#### Data provided ####

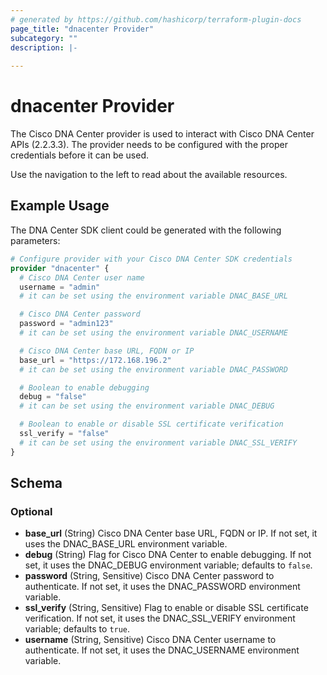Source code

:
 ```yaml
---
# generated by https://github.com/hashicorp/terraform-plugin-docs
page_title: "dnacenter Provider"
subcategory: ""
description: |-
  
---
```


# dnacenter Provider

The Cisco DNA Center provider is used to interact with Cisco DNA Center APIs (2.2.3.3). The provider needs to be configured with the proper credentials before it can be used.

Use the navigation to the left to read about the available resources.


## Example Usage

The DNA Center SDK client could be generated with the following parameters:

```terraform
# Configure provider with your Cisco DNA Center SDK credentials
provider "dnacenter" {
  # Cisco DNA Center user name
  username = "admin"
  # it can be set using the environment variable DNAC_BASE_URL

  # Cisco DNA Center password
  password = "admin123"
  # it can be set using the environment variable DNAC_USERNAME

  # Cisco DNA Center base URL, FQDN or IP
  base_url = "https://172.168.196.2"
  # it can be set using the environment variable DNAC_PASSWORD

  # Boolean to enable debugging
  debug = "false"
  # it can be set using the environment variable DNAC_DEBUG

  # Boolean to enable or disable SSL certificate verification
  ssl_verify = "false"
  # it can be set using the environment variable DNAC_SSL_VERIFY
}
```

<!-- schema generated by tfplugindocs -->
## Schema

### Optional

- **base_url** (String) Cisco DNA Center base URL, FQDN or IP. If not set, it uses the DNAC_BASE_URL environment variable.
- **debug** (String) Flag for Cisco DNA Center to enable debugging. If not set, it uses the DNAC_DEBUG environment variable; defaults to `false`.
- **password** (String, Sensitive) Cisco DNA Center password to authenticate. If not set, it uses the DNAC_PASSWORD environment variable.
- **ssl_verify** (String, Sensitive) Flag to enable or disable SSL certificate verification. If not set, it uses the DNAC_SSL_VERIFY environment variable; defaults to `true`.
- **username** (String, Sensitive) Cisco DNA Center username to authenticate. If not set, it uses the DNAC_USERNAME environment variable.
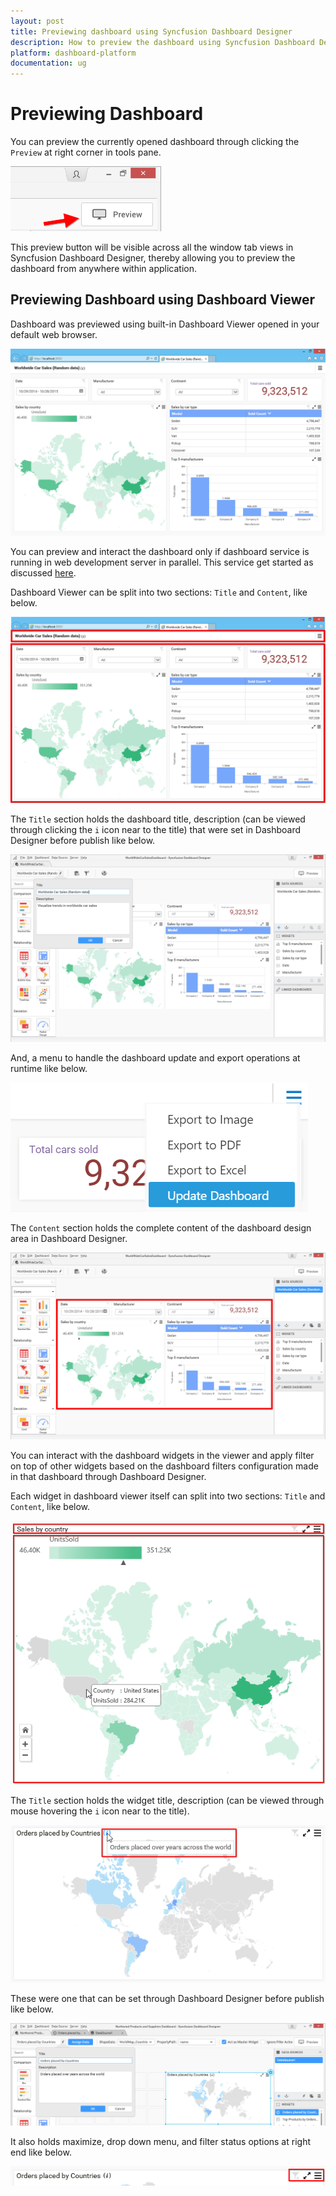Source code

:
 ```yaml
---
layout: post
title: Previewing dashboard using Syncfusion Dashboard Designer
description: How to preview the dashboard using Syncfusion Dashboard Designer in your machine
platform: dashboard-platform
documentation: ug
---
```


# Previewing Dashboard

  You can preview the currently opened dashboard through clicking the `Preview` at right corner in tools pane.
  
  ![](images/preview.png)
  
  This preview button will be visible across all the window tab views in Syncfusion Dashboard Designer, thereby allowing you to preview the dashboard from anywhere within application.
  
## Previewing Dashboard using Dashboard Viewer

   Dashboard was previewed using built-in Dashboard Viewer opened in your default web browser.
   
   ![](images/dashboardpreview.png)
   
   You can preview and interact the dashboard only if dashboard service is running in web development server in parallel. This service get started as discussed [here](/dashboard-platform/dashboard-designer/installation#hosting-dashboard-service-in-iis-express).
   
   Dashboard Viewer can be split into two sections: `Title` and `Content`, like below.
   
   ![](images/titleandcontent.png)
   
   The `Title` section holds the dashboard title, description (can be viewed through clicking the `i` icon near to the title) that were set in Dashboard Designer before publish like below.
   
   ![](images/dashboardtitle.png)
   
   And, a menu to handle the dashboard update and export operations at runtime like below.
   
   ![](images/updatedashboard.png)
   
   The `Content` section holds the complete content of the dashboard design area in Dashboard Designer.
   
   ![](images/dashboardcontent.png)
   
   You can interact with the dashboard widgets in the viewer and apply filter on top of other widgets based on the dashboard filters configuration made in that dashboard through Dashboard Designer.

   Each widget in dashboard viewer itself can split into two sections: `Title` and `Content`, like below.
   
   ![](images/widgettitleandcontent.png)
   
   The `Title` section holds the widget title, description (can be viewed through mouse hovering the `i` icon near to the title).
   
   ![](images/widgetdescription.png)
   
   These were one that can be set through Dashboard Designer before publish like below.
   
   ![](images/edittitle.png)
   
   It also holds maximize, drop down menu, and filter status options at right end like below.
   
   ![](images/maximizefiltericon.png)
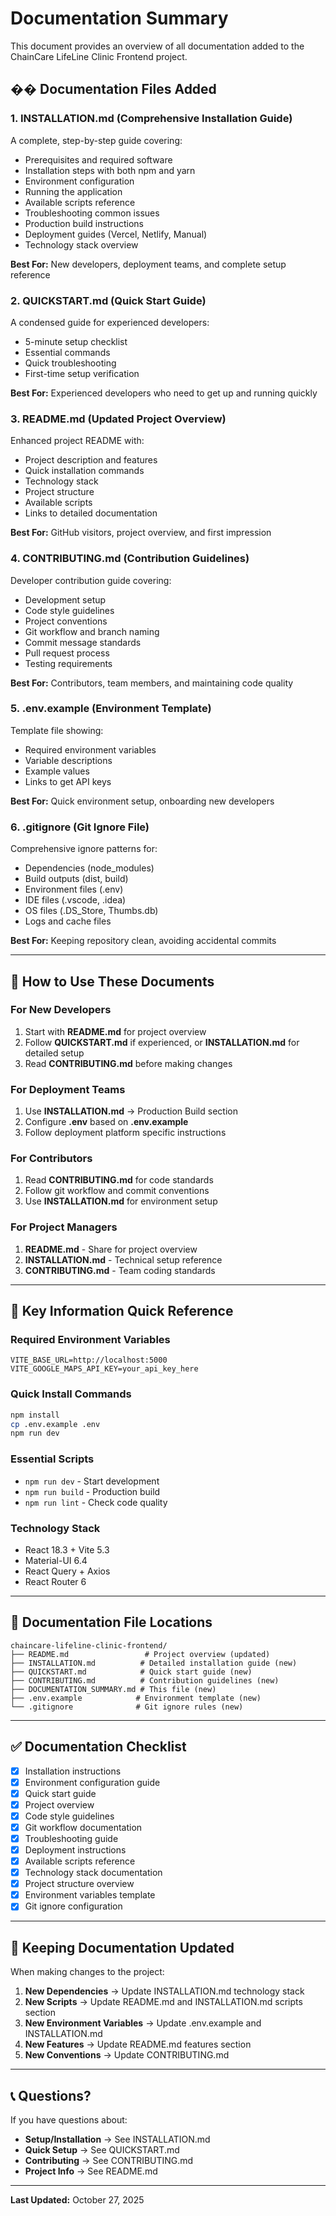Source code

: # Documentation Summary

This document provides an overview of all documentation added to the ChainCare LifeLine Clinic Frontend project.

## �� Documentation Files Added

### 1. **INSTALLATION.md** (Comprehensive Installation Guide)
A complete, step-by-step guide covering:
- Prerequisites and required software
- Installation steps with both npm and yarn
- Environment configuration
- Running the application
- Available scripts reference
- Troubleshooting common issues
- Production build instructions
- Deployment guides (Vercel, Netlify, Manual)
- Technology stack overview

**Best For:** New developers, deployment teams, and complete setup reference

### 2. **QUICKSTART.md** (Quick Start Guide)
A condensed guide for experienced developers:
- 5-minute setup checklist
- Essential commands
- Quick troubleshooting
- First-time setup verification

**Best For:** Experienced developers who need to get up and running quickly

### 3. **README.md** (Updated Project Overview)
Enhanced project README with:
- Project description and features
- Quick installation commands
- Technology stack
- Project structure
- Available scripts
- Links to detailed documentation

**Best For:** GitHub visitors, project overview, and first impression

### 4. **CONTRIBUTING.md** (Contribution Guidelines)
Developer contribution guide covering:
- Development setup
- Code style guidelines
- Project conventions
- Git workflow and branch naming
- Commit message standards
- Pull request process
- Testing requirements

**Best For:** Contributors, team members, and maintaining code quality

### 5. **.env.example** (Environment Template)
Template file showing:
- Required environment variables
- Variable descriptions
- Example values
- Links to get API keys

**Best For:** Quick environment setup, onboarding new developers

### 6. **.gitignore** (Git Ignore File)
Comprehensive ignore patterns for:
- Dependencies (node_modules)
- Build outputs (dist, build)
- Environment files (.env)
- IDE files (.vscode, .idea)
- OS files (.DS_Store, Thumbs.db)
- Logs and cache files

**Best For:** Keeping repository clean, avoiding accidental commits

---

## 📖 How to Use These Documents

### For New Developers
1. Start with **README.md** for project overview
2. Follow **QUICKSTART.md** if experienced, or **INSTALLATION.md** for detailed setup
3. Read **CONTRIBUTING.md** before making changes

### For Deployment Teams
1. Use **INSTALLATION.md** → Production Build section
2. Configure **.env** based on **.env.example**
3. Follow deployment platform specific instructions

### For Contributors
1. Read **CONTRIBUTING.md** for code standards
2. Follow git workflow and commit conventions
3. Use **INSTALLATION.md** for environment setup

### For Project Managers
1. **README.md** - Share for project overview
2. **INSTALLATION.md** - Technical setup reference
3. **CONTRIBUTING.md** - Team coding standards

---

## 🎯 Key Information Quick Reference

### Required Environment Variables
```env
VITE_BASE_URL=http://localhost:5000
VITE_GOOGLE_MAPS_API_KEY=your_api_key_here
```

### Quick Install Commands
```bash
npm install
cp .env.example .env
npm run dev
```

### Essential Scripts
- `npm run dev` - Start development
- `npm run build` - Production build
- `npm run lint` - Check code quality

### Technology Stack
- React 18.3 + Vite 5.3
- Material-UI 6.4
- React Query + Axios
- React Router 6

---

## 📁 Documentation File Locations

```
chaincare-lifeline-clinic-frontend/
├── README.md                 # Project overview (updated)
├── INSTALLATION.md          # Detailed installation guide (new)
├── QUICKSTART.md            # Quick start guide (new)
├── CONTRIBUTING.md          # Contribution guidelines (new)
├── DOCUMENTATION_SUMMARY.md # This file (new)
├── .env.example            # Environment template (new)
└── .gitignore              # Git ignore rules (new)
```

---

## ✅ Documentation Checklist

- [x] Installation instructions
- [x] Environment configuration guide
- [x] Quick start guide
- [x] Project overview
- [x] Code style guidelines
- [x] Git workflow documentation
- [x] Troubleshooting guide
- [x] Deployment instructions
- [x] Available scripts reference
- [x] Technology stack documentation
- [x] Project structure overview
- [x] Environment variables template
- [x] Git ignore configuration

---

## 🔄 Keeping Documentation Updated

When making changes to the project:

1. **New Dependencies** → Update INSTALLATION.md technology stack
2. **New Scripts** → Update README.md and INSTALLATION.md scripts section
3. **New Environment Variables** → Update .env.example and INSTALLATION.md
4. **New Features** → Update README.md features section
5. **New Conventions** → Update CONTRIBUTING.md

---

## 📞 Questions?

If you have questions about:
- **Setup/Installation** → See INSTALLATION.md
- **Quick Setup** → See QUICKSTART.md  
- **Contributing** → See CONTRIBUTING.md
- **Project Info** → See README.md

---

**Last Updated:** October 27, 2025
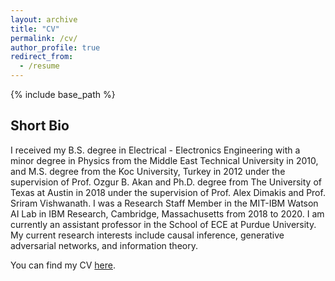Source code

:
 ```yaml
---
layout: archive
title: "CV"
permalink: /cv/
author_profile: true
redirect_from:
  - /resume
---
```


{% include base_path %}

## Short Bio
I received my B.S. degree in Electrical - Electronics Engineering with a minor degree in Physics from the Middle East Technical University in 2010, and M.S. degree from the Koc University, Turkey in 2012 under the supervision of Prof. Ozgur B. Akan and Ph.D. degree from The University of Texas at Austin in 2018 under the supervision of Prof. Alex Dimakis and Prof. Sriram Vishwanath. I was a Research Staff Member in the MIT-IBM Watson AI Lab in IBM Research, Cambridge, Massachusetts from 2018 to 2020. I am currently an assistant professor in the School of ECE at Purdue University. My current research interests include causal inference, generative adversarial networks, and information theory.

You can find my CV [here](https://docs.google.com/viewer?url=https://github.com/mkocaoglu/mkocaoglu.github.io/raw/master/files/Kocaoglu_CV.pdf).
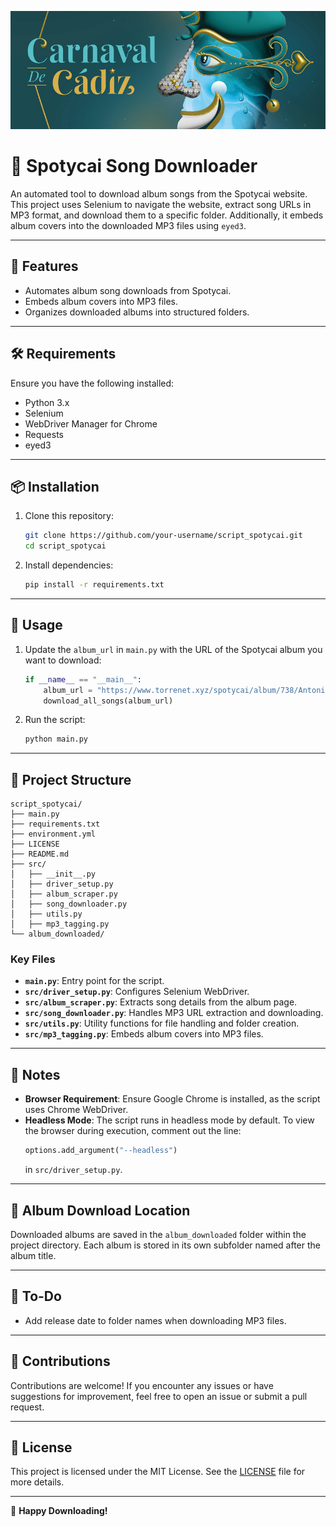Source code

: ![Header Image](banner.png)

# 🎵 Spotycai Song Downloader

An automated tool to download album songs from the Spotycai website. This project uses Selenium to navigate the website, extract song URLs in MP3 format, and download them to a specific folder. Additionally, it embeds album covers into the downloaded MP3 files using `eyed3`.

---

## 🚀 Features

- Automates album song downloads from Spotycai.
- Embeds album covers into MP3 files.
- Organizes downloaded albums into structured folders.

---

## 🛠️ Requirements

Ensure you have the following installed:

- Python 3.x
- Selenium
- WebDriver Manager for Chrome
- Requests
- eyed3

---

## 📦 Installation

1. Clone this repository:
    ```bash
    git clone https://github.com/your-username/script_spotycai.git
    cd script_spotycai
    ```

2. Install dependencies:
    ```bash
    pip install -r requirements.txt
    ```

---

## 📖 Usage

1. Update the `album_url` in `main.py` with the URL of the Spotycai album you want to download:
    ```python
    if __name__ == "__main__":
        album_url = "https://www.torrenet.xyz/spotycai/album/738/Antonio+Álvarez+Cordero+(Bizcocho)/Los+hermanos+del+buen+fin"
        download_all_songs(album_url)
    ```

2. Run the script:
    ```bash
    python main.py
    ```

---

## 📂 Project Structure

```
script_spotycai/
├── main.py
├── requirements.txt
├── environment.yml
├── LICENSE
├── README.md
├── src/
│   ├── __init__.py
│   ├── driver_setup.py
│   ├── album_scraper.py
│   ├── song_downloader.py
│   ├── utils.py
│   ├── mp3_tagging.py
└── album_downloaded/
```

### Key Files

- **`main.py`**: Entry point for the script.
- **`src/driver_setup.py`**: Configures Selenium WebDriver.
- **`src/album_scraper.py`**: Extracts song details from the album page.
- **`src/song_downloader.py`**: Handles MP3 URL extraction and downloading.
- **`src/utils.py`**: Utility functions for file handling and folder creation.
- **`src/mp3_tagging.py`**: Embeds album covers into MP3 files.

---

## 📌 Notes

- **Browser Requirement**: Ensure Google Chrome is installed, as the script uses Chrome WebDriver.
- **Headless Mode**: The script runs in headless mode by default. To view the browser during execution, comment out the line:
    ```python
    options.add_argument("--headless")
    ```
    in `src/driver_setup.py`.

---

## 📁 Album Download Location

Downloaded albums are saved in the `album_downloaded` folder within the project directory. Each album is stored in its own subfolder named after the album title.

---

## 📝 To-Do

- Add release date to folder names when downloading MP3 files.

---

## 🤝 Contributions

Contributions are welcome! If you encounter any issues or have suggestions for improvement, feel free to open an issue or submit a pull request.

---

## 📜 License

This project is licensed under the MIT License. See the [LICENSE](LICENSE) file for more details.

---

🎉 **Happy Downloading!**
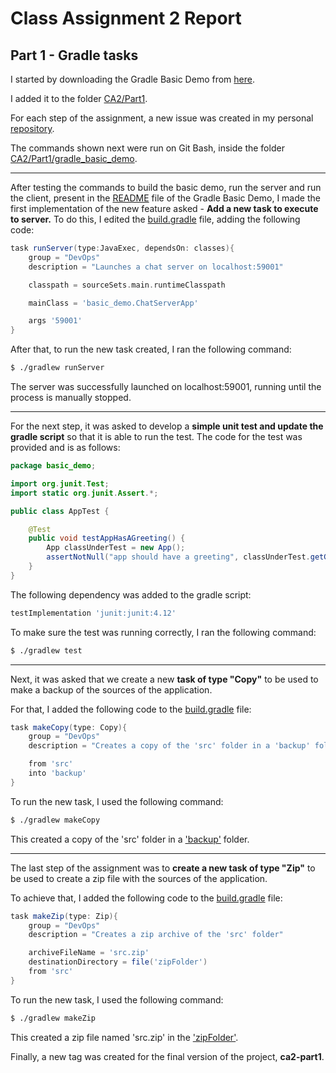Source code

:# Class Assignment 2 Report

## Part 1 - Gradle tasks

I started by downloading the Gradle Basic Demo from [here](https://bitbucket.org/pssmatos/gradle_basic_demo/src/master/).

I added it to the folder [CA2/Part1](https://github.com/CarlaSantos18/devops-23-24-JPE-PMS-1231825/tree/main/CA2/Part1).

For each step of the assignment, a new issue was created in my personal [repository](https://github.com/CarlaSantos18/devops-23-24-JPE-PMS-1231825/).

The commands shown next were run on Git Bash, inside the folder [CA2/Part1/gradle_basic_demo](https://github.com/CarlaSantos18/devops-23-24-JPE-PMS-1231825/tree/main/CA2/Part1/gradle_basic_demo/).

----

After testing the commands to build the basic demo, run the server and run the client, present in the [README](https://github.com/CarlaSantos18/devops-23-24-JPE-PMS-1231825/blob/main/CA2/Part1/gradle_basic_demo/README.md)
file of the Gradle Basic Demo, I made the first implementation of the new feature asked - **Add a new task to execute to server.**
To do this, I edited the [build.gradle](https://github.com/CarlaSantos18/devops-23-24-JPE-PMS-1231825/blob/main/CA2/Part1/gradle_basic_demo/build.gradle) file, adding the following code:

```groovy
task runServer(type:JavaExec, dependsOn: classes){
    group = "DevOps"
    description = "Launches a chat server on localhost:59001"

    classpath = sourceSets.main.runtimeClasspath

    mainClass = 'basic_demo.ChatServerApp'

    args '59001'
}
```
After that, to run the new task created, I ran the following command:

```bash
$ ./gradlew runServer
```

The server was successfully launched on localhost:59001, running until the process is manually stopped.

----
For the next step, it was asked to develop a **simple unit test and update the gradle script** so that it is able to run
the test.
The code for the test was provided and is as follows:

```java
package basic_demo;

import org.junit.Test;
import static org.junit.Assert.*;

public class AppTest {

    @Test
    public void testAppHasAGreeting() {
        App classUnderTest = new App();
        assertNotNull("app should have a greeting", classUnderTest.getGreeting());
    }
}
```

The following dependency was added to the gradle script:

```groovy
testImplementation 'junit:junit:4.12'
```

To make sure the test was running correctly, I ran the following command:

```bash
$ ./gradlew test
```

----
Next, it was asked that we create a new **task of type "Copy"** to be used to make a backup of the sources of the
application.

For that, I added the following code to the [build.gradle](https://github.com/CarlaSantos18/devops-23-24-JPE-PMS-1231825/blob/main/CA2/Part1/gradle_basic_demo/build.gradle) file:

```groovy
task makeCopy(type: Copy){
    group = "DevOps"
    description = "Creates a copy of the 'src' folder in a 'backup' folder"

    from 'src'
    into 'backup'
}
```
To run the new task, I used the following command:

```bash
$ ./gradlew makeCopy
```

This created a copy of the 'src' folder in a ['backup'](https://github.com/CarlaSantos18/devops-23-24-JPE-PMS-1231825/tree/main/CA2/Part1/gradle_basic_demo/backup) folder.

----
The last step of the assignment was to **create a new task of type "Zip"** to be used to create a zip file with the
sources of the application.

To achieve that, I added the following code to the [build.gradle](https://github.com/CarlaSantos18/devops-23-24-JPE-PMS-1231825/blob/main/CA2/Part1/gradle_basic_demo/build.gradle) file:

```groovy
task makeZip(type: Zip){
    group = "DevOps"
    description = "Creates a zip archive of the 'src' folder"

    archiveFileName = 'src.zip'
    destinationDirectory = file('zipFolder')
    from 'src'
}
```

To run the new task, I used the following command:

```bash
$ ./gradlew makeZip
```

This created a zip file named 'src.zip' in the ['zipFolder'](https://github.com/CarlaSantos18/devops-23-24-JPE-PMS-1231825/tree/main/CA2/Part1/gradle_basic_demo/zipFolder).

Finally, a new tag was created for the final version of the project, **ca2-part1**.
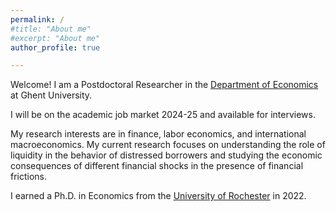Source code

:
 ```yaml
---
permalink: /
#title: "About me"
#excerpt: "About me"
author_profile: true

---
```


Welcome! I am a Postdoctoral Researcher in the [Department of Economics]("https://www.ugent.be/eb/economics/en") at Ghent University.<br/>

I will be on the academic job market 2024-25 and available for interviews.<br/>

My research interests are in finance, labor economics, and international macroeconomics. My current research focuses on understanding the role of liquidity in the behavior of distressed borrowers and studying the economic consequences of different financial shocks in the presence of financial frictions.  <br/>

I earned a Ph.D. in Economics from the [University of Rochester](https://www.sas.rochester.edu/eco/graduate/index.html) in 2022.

####

## Exercise details
Reproduce, character for character, only the lines of the preceding data that start at the line with "- OS files (.DS_Store, Thumbs.db)" and end at the line with "1. **README.md** - Share for project overview", both included.

## Completed task
- OS files (.DS_Store, Thumbs.db)
- Logs and cache files

**Best For:** Keeping repository clean, avoiding accidental commits

---

## 📖 How to Use These Documents

### For New Developers
1. Start with **README.md** for project overview
2. Follow **QUICKSTART.md** if experienced, or **INSTALLATION.md** for detailed setup
3. Read **CONTRIBUTING.md** before making changes

### For Deployment Teams
1. Use **INSTALLATION.md** → Production Build section
2. Configure **.env** based on **.env.example**
3. Follow deployment platform specific instructions

### For Contributors
1. Read **CONTRIBUTING.md** for code standards
2. Follow git workflow and commit conventions
3. Use **INSTALLATION.md** for environment setup

### For Project Managers
1. **README.md** - Share for project overview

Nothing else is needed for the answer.